Exchange 2010: High Availability with DAGs

Because email is a mission-critical application, Microsoft has invested a lot of engineering talent as well as money over the years to provide Microsoft Exchange Server with the ability to resist different types of failure and deliver a highly available service. Exchange Server 2007 was a watershed for high availability in many ways because of the introduction of log replication technology in local continuous replication (LCR), cluster continuous replication (CCR), and standby continuous replication (SCR). Now Exchange Server 2010 takes a new approach to high availability by introducing the Database Availability Group (DAG), which is based on many of these same log replication techniques.

However, working with DAGs introduces new concepts, design challenges, and operational concerns that administrators have to understand before bringing a DAG into production. This article covers the underlying concept and explains Microsoft's motivation for the introduction of DAGs in Exchange 2010. A future article from Paul Robichaux will discuss how to build your first DAG.

High Availability Goals for Exchange 2010

Microsoft's first goal with the Exchange 2010 availability story was to improve on the Exchange 2007 high-availability features. The Exchange 2007 implementation is a little immature and overly complex. Having three different types of log replication is confusing, and the lack of automatic failovers and the lack of a GUI to control end-to-end operations from creation to failover are the hallmarks of a V1.0 implementation.

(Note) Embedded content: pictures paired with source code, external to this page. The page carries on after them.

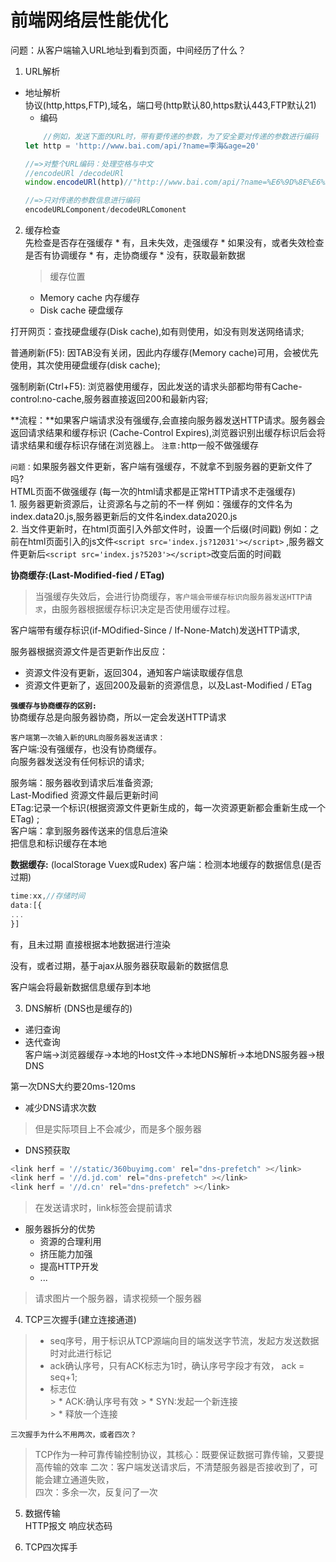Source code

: # 前端网络层性能优化  
问题：从客户端输入URL地址到看到页面，中间经历了什么？  
1. URL解析  
* 地址解析  
	协议(http,https,FTP),域名，端口号(http默认80,https默认443,FTP默认21)  
	* 编码  
	```javascript
		//例如，发送下面的URL时，带有要传递的参数，为了安全要对传递的参数进行编码
    let http = 'http://www.bai.com/api/?name=李海&age=20'

	//=>对整个URL编码：处理空格与中文
	//encodeURl /decodeURl
	window.encodeURl(http)//"http://www.bai.com/api/?name=%E6%9D%8E%E6%B5%B7&age=20"
	
	//=>只对传递的参数信息进行编码  
	encodeURLComponent/decodeURLComonent
	```

2. 缓存检查   
     先检查是否存在强缓存
       * 有，且未失效，走强缓存 
       * 如果没有，或者失效检查是否有协调缓存 
           * 有，走协商缓存 
           * 没有，获取最新数据 
     > 缓存位置
     * Memory cache   内存缓存 
     *  Disk cache        硬盘缓存

打开网页：查找硬盘缓存(Disk cache),如有则使用，如没有则发送网络请求;  

普通刷新(F5): 	因TAB没有关闭，因此内存缓存(Memory cache)可用，会被优先使用，其次使用硬盘缓存(disk cache);    

强制刷新(Ctrl+F5): 	浏览器使用缓存，因此发送的请求头部都均带有Cache-control:no-cache,服务器直接返回200和最新内容;   


**流程：**如果客户端请求没有强缓存,会直接向服务器发送HTTP请求。服务器会返回请求结果和缓存标识 (Cache-Control      Expires),浏览器识别出缓存标识后会将请求结果和缓存标识存储在浏览器上。
`注意:`http一般不做强缓存 

`问题：`如果服务器文件更新，客户端有强缓存，不就拿不到服务器的更新文件了吗?  
   HTML页面不做强缓存 (每一次的html请求都是正常HTTP请求不走强缓存)  
	   1. 服务器更新资源后，让资源名与之前的不一样
			例如：强缓存的文件名为index.data20.js,服务器更新后的文件名index.data2020.js  
		2. 当文件更新时，在html页面引入外部文件时，设置一个后缀(时间戳)
			例如：之前在html页面引入的js文件`<script src='index.js?12031'></script>` ,服务器文件更新后`<script src='index.js?5203'></script>`改变后面的时间戳  

**协商缓存:(Last-Modified-fied / ETag)**  
>当强缓存失效后，会进行协商缓存，`客户端会带缓存标识向服务器发送HTTP请求`，由服务器根据缓存标识决定是否使用缓存过程。   

客户端带有缓存标识(if-MOdified-Since / If-None-Match)发送HTTP请求,  

服务器根据资源文件是否更新作出反应：
* 资源文件没有更新，返回304，通知客户端读取缓存信息
* 资源文件更新了，返回200及最新的资源信息，以及Last-Modified / ETag

**`强缓存与协商缓存的区别:`**  
协商缓存总是向服务器协商，所以一定会发送HTTP请求

```客户端第一次输入新的URL向服务器发送请求： ```   
 客户端:没有强缓存，也没有协商缓存。  
 向服务器发送没有任何标识的请求;     

 服务端：服务器收到请求后准备资源;   
 Last-Modified  资源文件最后更新时间  
 ETag:记录一个标识(根据资源文件更新生成的，每一次资源更新都会重新生成一个ETag) ;   
客户端：拿到服务器传送来的信息后渲染  
把信息和标识缓存在本地

**数据缓存:**  (localStorage Vuex或Rudex)
客户端：检测本地缓存的数据信息(是否过期)    
``` javascript
time:xx,//存储时间  
data:[{
...
}]
```
有，且未过期  直接根据本地数据进行渲染   

没有，或者过期，基于ajax从服务器获取最新的数据信息

客户端会将最新数据信息缓存到本地    

3. DNS解析  (DNS也是缓存的)  
* 递归查询  
* 迭代查询  
客户端->浏览器缓存->本地的Host文件->本地DNS解析->本地DNS服务器->根DNS  

第一次DNS大约要20ms-120ms  
* 减少DNS请求次数  
> 但是实际项目上不会减少，而是多个服务器

* DNS预获取 
```javascript
<link herf = '//static/360buyimg.com' rel="dns-prefetch" ></link>
<link herf = '//d.jd.com' rel="dns-prefetch" ></link>
<link herf = '//d.cn' rel="dns-prefetch" ></link>
```
> 在发送请求时，link标签会提前请求

*  服务器拆分的优势  
	*  资源的合理利用
	*  挤压能力加强  
	*  提高HTTP开发
	*  ...
> 请求图片一个服务器，请求视频一个服务器  



4. TCP三次握手(建立连接通道)    
> * seq序号，用于标识从TCP源端向目的端发送字节流，发起方发送数据时对此进行标记  
> * ack确认序号，只有ACK标志为1时，确认序号字段才有效， ack = seq+1;  
> * 标志位  
	>  * ACK:确认序号有效
	>  * SYN:发起一个新连接  
	>  *  释放一个连接  

```三次握手为什么不用两次，或者四次？```    
> TCP作为一种可靠传输控制协议，其核心：既要保证数据可靠传输，又要提高传输的效率
二次：客户端发送请求后，不清楚服务器是否接收到了，可能会建立通道失败，  
四次：多余一次，反复问了一次  


5. 数据传输  
HTTP报文
响应状态码  


6. TCP四次挥手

These limitations aside, the basic technology involved all works: copying transaction logs from a source to a target server, validating their content, then replaying that content to update passive copies of databases. Microsoft's decision to focus on continuous log replication as the basis for high availability in Exchange 2010 is understandable, and the developers have delivered a more manageable and complete solution. Exchange 2010 doesn't support LCR, CCR, and SCR, but as we'll see, the DAG is more than an adequate replacement.

Microsoft's second development goal was to include sufficient functionality in Exchange 2010 to let customers build highly available infrastructures without having to invest in expensive third-party add-on products. Although there's no doubt that third-party technology boasts its own set of useful availability features, especially when coupled with high-end storage systems, Microsoft has a large and diverse Exchange customer base, not all of which can afford to invest in the financial and administrative cost of deploying add-on technology. Having a solid set of high-availability features built in to the product and administered through the standard management interfaces—Exchange Management Console (EMC) and Exchange Management Shell (EMS)—increases the attractiveness of Exchange as a platform, removes complexity, and avoids cost for customers in the small-to-midsized business (SMB) segment as well as for a large number of enterprise customers.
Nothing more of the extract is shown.